O filme dirigido por Ernani Nunes (“No ritmo da fé”) conta a história real da família Murdoch, que em 2012 foi abalada quando um ataque aleatório no Rio de Janeiro deixou Renee (interpretada por Vanessa Giácomo) em estado gravíssimo.
Stulbach interpreta o marido da vítima, o pastor Philip, autor de vídeos periódicos com seus quatro filhos para pedir orações pela mulher. A obra é uma adaptação do livro “Dê a volta por cima”, escrito pelo casal.
Na conversa com o g1, o ator de 55 anos fala sobre sua relação com religião, o que atrai tanto o público brasileiro a “filmes espirituais”, celebra o sucesso de “Ainda estou aqui”, comenta o impacto da produção no cinema nacional e conta até a história de como adotou um cachorro durante as gravações.
Leia a entrevista abaixo, editada para clareza:
Dan Stulbach e Vanessa Giácomo em cena de ‘Fé para o impossível’
Stella de Carvalho/Divulgação
G1 – Você já interpretou Deus em uma peça. O que te atraiu especificamente nesse filme?
Dan Stulbach – Entrar em um universo que eu não tinha entrado nunca dessa maneira, né. Um universo que eu conheço pouco – sendo um pastor, enfim, coisas ali objetivas que eu não conhecia.
Teve esse desafio. Depois, eu descobri que a história era real – quando li, eu não sabia. Aí eu fiquei mais encantado. Achei bem bem mais interessante de fazer.
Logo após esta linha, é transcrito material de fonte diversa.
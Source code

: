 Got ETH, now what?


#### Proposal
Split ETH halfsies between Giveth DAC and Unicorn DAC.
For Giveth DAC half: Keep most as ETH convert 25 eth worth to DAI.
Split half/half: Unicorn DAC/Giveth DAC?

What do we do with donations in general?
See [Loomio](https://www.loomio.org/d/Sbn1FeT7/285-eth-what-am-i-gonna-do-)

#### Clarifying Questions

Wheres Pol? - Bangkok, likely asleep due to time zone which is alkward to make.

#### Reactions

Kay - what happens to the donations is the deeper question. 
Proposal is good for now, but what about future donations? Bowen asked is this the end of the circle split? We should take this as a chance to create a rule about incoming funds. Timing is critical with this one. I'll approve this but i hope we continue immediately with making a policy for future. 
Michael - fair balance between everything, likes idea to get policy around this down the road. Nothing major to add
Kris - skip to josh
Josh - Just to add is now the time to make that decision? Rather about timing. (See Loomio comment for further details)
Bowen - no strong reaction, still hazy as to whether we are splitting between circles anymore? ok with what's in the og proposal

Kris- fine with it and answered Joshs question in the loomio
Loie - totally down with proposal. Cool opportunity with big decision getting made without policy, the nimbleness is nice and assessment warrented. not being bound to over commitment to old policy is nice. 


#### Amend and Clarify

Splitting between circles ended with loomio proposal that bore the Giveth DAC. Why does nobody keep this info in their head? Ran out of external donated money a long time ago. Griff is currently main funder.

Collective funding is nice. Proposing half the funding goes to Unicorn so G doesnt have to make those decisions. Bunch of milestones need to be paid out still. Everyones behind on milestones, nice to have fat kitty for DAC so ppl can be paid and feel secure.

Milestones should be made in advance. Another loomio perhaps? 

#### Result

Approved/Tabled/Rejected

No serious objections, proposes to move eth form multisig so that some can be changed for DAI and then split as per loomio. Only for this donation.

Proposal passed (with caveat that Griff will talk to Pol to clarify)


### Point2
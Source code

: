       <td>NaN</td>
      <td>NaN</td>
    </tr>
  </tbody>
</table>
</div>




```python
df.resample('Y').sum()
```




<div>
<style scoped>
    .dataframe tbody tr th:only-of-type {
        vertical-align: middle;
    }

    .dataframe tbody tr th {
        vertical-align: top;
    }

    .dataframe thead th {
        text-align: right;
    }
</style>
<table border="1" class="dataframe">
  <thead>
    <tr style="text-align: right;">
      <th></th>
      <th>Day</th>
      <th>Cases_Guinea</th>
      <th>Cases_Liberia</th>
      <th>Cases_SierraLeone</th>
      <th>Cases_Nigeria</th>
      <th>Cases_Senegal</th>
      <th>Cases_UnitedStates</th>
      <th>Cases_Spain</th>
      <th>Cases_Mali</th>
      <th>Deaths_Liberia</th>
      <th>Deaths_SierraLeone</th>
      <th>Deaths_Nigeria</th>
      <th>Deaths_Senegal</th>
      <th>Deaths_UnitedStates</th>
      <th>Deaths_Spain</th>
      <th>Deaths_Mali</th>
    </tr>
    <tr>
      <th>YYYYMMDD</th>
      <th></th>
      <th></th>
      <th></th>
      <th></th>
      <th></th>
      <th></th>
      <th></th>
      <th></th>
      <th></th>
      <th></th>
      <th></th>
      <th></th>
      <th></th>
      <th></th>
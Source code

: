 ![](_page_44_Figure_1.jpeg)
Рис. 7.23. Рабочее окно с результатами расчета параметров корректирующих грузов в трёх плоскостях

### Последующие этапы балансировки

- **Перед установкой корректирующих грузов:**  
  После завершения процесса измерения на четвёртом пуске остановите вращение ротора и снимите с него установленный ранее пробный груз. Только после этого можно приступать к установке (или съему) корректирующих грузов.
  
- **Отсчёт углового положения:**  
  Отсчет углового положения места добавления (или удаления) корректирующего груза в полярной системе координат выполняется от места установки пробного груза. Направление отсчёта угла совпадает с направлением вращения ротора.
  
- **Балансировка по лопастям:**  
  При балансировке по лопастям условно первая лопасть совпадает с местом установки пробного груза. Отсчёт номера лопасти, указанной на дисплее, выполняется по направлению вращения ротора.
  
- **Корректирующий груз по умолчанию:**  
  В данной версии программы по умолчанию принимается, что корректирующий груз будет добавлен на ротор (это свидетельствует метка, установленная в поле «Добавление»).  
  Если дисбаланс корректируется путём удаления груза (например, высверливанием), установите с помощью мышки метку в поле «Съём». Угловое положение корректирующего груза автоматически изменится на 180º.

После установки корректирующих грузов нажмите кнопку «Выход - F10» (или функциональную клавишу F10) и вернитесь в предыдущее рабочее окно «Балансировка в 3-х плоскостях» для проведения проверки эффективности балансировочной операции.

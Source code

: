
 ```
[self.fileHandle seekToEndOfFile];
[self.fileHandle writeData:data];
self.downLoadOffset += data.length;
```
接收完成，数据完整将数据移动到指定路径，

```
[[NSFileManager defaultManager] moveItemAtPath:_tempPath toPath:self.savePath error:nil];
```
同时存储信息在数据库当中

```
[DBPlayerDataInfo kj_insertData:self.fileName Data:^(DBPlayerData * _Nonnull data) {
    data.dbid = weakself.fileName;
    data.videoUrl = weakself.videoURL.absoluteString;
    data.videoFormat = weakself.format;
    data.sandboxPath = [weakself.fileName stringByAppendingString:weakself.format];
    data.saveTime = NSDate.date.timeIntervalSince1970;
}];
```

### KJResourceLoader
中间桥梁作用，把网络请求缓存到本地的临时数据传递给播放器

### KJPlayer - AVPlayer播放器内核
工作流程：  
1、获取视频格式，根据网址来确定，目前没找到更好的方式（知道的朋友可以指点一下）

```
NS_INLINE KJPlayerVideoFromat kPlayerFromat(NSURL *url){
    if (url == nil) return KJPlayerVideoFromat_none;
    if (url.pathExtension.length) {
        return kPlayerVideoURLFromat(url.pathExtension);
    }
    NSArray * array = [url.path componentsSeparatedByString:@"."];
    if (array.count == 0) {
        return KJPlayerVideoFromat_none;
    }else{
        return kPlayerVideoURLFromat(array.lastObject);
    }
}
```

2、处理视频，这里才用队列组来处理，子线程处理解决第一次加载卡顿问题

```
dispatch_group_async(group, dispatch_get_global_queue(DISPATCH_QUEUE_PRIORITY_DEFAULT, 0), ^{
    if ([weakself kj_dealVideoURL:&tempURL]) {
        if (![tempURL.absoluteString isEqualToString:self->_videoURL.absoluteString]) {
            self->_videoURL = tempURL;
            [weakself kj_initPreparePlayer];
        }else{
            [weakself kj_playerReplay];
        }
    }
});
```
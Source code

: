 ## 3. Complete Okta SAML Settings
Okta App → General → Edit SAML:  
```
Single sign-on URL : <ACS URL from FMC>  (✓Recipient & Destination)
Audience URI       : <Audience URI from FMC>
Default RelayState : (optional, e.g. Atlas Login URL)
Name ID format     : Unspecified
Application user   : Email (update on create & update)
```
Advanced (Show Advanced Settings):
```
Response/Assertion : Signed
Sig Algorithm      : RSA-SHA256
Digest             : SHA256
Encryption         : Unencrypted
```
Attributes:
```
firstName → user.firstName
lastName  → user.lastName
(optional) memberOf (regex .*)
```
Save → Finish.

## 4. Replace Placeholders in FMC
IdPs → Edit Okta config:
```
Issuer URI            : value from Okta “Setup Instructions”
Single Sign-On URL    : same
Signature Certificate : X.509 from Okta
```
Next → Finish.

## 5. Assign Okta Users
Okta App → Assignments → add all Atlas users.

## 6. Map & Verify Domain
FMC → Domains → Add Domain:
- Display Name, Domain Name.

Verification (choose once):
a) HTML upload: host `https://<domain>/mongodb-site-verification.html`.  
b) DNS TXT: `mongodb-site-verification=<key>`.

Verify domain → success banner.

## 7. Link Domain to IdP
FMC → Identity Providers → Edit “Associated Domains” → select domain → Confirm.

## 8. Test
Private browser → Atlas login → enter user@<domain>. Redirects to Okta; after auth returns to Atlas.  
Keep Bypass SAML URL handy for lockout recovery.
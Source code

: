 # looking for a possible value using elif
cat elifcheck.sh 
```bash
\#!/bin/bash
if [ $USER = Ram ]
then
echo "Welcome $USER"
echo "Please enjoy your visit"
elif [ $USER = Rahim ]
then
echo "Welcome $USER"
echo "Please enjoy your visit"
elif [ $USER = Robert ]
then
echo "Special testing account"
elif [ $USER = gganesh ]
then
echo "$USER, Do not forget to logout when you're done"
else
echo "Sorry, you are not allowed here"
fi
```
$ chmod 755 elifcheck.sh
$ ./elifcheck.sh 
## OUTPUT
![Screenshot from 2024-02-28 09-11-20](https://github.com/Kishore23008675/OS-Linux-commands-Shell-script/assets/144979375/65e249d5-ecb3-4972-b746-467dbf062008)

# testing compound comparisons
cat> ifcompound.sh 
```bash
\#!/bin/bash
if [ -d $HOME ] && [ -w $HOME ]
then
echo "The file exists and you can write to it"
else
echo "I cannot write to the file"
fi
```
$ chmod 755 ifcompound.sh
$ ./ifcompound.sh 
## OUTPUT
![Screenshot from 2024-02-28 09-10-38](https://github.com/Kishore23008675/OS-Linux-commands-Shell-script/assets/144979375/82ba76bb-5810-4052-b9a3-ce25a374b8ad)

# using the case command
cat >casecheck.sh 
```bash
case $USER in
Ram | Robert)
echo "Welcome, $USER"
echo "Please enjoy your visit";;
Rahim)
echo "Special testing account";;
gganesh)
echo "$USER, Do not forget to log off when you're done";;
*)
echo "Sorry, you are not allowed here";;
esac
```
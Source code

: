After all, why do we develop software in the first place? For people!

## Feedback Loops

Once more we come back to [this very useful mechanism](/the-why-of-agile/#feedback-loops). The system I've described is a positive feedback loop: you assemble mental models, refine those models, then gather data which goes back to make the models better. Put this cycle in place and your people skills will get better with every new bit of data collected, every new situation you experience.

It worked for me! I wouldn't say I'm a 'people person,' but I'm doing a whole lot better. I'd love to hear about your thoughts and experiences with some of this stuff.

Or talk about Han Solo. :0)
Eu sempre digo isso, né? Acontece umas coisas absurdas na vida, que se é em um filme a gente fala que esse filme é ruim, mas a vida é muito mais absurda, né? O que tornou tudo mais interessante.
Ah, e foi um pedido carinhoso. As pessoas eram legais também. Então, tudo se junta, mas poder fazer uma obra para todo mundo, uma obra popular para todas as pessoas, que emocionasse as pessoas e também diferente do que eu vinha fazendo.
Acho que eu tento fazer umas coisas diferentes aqui e ali, tentando não me repetir.
G1 – E o filme com mensagem religiosa acabou se tornando um gênero mesmo no cinema brasileiro. Por que você acha que o público gosta tanto desse tipo de obra?
Dan Stulbach – O povo brasileiro é um povo muito religioso, é um povo muito de fé, é um povo que acredita muito no improvável, né? Acredita muito – não vou dizer impossível que é o nome do filme. Pode parecer piegas (risos) – nas coisas que não são óbvias, nem prováveis, de acontecer.
Desde o futebol até sermos o povo que mais aposta. Quer dizer, no bom e no ruim, eu acho que a presença do improvável é muito grande. Está na nossa cultura.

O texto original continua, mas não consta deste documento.